» **Task statement**
Go through the entries below, tally each line that has the word "think", and give only the total.

» **Records for the exercise**

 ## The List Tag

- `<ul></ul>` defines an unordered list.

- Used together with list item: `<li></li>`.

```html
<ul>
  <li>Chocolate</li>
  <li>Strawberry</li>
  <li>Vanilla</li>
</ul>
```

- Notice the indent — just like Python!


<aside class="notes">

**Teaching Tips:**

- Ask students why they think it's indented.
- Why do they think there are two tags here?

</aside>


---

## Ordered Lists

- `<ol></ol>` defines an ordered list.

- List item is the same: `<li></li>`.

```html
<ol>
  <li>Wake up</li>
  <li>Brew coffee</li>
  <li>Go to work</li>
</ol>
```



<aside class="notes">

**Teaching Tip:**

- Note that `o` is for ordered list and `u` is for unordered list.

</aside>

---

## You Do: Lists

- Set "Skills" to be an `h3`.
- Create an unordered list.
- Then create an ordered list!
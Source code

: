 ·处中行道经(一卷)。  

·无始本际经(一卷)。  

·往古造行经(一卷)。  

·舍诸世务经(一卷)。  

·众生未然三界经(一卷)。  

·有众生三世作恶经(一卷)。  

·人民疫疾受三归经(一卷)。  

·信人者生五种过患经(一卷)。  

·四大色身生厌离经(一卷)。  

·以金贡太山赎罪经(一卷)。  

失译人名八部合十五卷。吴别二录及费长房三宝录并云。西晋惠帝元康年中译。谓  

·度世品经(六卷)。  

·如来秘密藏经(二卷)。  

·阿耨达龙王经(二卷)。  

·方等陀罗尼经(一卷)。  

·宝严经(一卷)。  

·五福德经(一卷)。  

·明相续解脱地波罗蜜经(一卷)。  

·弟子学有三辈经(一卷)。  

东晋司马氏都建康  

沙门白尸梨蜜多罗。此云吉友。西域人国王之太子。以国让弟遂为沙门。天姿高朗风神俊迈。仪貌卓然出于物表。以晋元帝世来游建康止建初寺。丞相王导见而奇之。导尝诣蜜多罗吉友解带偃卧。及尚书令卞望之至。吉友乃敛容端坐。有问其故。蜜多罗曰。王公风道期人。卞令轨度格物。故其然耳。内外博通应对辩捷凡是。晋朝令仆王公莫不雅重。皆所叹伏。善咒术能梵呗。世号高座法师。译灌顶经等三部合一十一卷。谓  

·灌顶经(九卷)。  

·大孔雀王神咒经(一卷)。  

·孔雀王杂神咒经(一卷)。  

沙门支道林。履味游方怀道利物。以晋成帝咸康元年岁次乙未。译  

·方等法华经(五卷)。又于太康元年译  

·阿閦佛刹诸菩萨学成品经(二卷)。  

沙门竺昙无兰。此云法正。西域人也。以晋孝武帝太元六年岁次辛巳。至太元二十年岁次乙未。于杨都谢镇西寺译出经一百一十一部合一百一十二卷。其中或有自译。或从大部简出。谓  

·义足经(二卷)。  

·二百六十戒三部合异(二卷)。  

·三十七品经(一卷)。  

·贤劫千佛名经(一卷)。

» **Answer to this task**
2